(Source data)
***
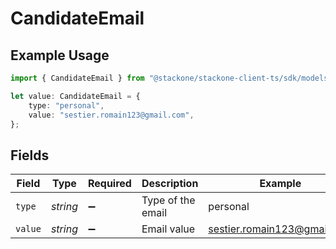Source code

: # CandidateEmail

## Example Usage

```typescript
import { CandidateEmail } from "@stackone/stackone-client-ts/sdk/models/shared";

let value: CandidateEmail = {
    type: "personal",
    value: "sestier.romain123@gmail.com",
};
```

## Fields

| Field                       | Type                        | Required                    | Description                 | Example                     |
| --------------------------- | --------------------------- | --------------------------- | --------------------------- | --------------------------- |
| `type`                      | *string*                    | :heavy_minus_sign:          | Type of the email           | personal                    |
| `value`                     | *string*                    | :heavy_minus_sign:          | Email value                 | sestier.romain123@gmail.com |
***
* [ACTION ITEM] Using the entries above, work out the number of lines containing the string "value", and supply only that number.

* [ANSWER TO THIS PROBLEM] 3